# Savage Solder: Measuring Localization Accuracy Part 3

In Part 1 and Part 2, I described why we’re trying to measure localization accuracy, and the properties of a GPS receiver that allows us to do so. In this post, I’ll describe the technique we used to measure accuracy of our solution purely from recorded data, without needing to go back out to the field every time a change was made.

## Our solution

The technique we used to measure localization accuracy is somewhat similar to the Allan Variance plots used in part 2. Here, we take a large corpus of pre-recorded sensor data from the vehicle and re-run it through the localization solution. The trick is that for a given time window, the GPS updates are witheld from the filter, then at the end of the window, the difference between the estimated position and the measured GPS position is recorded. The cycle then starts anew at the current time, with the estimate being reset to the best possible one, and GPS denied until the next window end. Each sampled error is one data point showing how far off the localization solution can be after that much time with no GPS.

We expect this to be effective because, as the plots in part 2 showed, over short time windows, the average drift in the GPS is actually pretty small. For instance, the u-blox 6 on savage solder, within a 5s time window, will have drifted only about 0.6m with 95% confidence.

Once the results have been collated for a given time window, say 1s, we repeat the entire process for 2s, then 3s, etc. The curves this produces show how rapidly the position error in localization grows with time. The lower the value is at longer time intervals, that means the vehicle is more robust to GPS outages or drifts.

## Results on Savage Solder’s 2013 AVC software

A plot of our 2013 AVC localization solution’s accuracy is shown below. It was measured over about 30 minutes of autonomous driving, mostly recorded in the weeks leading up to the 2013 AVC. I have superimposed on it the 68% and 95% confidence in the u-blox drift for reference. If the localization solution were perfect, we would expect the measured errors to approximately line up with the GPS drift over the same time interval.

This shows that the accuracy isn’t terrible, but isn’t particularly great either. After 15 seconds, it is off by less than 2m two thirds of the time. However, in order to capture the best 95% of results, we have to look all the way out to 7.5m, which clearly isn’t too usable. For a course like the Sparkfun AVC one, you can roughly say that errors larger than 2 or 3 meters will result in a collision with something. This implies that Savage Solder can run for about 3 to 5 seconds with no GPS and be not terrible.

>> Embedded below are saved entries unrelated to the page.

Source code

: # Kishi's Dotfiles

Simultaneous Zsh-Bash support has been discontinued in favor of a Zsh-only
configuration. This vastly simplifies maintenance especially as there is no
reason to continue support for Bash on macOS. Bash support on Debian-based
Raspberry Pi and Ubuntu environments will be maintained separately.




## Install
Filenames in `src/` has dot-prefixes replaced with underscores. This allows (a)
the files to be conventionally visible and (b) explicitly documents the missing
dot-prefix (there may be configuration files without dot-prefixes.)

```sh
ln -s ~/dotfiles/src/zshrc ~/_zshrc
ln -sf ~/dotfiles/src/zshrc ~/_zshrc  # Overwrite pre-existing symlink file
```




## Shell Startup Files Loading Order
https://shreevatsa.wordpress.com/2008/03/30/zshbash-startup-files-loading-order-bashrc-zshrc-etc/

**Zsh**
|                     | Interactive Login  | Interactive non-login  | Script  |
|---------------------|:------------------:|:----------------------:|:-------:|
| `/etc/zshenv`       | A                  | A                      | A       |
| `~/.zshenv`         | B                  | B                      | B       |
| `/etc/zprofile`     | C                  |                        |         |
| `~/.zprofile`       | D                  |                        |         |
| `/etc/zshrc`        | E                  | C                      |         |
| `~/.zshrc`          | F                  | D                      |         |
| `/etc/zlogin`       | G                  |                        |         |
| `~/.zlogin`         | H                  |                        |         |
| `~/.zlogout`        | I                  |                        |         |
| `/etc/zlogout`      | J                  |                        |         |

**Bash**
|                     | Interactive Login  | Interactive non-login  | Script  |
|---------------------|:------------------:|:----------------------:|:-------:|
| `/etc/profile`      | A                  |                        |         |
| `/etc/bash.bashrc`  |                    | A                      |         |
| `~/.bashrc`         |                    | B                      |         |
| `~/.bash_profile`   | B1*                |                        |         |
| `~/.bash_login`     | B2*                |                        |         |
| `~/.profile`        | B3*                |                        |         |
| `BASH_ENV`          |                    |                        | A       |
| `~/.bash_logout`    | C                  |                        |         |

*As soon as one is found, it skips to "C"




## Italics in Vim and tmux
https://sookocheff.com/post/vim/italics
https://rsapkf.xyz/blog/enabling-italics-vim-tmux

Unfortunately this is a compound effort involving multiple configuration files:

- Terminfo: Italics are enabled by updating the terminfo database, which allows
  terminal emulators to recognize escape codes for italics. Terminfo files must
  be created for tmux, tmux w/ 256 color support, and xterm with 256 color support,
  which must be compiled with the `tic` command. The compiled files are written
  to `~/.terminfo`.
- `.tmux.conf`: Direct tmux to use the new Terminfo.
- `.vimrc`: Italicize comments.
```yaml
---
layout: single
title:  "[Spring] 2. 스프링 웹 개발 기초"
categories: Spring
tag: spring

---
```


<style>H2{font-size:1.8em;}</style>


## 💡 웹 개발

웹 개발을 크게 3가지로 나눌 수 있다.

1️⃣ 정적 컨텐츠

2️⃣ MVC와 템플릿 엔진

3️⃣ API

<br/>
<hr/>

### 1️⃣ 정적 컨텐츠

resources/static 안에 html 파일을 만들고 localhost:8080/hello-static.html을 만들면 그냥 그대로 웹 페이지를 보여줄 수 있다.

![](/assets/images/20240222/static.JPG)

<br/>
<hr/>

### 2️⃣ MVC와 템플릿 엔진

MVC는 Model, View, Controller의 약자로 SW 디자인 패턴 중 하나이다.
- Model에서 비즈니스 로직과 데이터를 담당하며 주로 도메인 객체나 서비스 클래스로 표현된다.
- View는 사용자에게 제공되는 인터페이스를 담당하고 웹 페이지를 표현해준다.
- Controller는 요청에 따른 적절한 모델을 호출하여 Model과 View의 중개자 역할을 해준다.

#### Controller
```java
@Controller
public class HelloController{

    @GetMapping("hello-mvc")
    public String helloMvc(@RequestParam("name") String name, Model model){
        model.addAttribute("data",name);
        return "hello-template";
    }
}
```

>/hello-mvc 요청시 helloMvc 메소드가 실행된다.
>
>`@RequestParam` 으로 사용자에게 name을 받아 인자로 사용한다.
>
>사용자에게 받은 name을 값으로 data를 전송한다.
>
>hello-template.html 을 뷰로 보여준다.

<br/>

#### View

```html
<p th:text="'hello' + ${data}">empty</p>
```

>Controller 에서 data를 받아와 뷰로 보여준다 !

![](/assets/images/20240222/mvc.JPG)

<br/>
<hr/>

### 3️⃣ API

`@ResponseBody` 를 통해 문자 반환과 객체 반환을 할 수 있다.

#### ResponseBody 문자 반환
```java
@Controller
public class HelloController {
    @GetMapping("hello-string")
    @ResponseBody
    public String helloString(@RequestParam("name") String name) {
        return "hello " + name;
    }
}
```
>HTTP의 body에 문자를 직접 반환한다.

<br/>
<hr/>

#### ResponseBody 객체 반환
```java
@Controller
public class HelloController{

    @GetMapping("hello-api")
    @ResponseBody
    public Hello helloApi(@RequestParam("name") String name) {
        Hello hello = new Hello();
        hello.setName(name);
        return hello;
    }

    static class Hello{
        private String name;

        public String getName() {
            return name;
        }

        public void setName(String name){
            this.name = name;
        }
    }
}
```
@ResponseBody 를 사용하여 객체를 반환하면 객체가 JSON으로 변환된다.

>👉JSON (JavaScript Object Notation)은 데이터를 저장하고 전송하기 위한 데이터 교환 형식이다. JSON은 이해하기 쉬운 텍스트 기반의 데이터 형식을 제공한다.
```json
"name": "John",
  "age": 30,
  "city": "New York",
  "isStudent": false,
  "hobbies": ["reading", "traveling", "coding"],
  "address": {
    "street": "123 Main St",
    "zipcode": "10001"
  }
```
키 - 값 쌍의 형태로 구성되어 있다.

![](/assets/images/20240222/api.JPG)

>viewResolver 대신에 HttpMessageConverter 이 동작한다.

We have a couple of theories for where the largest sources of error are in the system as shown in the above plot:

• Initial heading error: For all of these data sets, the car has only a very rough knowledge of its heading when starting out and all information about the heading comes from GPS. Even a small initial heading error will result in large position errors early in each run.
• Total state filter: As described before the localization solution used during 2013 was a total state Kalman filter. I expect that switching to an error state can improve the performance.
• Improved inertial sensors: This can’t strictly be tested after the fact, but there now exist easily obtainable higher quality gyroscopes and accelerometers than the Pololu MiniIMU v2 we used in 2013.

## Recap of measuring localization accuracy

Looking back at part 1, this technique measures up pretty well. It:

1. requires only data recorded on the robot, it
2. provides hard numeric results (within the limits of the GPS’s short term drift), and it

You can tweak the localization algorithms in software as many times as necessary, each time accurately assessing the results, and never once need to go out and actually drive the robot around.

# Savage Solder: Measuring Localization Accuracy Part 2

In Part 1, I discussed how measuring the accuracy of a localization solution in a mobile robot is challenging, and some properties an ideal solution would have. This time, I’ll describe some of the properties of the GPS receiver Savage Solder uses, to motivate our mechanism for using it to measure localization accuracy.

## Principles

The basic idea behind our approach is that the GPS mounted on Savage Solder, while relatively inaccurate in general, rarely has a very large error. And even when the error is large, it is usually only for a short window of time. Over time, these periods where the GPS has a lot of error come and go semi-randomly, which means that with enough data, they will tend to average out. To see how this works in a little more detail, let’s talk about the major sources of error that a GPS receiver can have.

Geometry and clock error: At any given instant, only a subset of the GPS satellites are visible to a receiver, and those that are visible will have a configuration which introduces a source of error due to the process of triangulation. For instance, if all the visible satellites are in the same part of the sky, measuring ranges to the satellites will not tell you much about your absolute position. Secondly, each satellite may have differing errors in their onboard clocks, each of which translates directly in range measurement errors. Both of these error sources change relatively slowly with time.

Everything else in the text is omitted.